During the panel discussion and in an earlier interview with Florida Senator Marco Rubio, Gregory hyped Romney's "binders full of women" comment to claim he was "out of touch" with women.
Here is a transcript of the October 21 exchange:
GREGORY: We're back with our roundtable. Here was a picture on Tumblr, actually. What is that, of course? That is binders full of women, which refers, of course, to Mitt Romney’s reference to that. Dee Dee Myers, the debate after that, about understanding women's choices today, pressures they face, about access to contraception, about abortion, all of this seems to be an intense play right now as the administration, the President wants to – to drive up that wedge and get women to vote for him. What did you make of all of that?
DEE DEE MYERS: Well, first of all, I – I think that the way that "binders of women" blew up was sig – indicative that – that women don't trust something about – about Romney and his position on women. It's – it's first of all, why does he need binders of women? He's been out in the – you know, 25 years in the private sector as – as a governor, I mean, as – as a candidate for governor, before that as a businessman, before that as – during that time at the Salt Lake City Olympic, why didn't he come with a network of women, right? So he doesn't have any relationships with women, which just makes women suspicious. Then it came out that he made up his role in that, which – you know, took credit for something that 25 groups of women had done in – in Massachusetts in order to – in order to make sure that more women got into government.
He says he's – would – is against abortion except in cases of rape, incest, and life of the mother. Except he would support Supreme Court justices that would overturn Roe. He supported a Personhood Amendment, which would make abortion illegal under any circumstances and outlaw many forms of birth control, even though he says he supports access to contraception for all women.
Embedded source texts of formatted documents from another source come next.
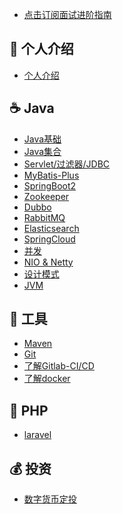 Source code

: - [点击订阅面试进阶指南](https://xiaozhuanlan.com/CyC2018)

## 👦 个人介绍
- [个人介绍](notes/个人介绍.md) </br>

## ☕️ Java
- [Java基础](notes/Java基础.md) </br>
- [Java集合](notes/Java集合.md) </br>
- [Servlet/过滤器/JDBC](notes/Servlet.md) </br>
- [MyBatis-Plus](notes/MyBatisPlus.md) </br>
- [SpringBoot2](notes/SpringBoot2.md) </br>
- [Zookeeper](notes/Zookeeper.md) </br>
- [Dubbo](notes/Dubbo.md) </br>
- [RabbitMQ](notes/RabbitMQ.md) </br>
- [Elasticsearch](notes/Elasticsearch.md) </br>
- [SpringCloud](notes/SpringCloud.md) </br>
- [并发](notes/并发.md) </br>
- [NIO & Netty](notes/Netty.md) </br>
- [设计模式](notes/设计模式.md) </br>
- [JVM](notes/JVM.md) </br>

## 🔧 工具
- [Maven](notes/Maven.md) </br>
- [Git](notes/Git.md) </br>
- [了解Gitlab-CI/CD](notes/Gitlab.md) </br>
- [了解docker](notes/docker.md) </br>

## 🐘️ PHP
- [laravel](notes/laravel.md) </br>

## 💰️ 投资
- [数字货币定投](notes/数字货币定投.md) </br>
He's been all over the map on every issue that's important to women in this election.
He doesn't have a plan to help narrow the pay gap, which is really important to women. You know, women care about the economy, but in a recent poll, 39 percent of women said abortion was the most important issue, jobs was a second, and third was access to – equality in – in the workforce and equal pay.
GREGORY: But the gender gap is closing…
MIKE MURPHY: Yeah, I was going to say we…
GREGORY: …among women. Mike.
MURPHY: ...we – we talked to 65 million American women today via that poll, and the gender gap is definitely closing. So the women of America are coming up with another definition. One, it's always amazed me how the media assumes there's no such thing in the world as a pro-life woman, it's the most under-represented, you know, group in the world, we never talk about them. They're very comfortable with Romney. And a lot of pro-choice women are because they know his priority is going to be the economy.
You know, I listen to this, and this is the Democrat line. But I – I close my eyes, because I worked for Romney when he was governor, and I imagine all the women I knew then who ran the place, throwing stuff at the TV. I think it's ludicrous people vilify Romney for being a leader among all governors in appointing – I can't even remember any of the men who worked there, frankly. When I think back, it's 10 years ago, I'm getting old – but it's – it's – I think it's what I called a shiny object attack. It's the whole problem with the Obama campaign. Push it into small divisive things to make up for the lack of any big vision.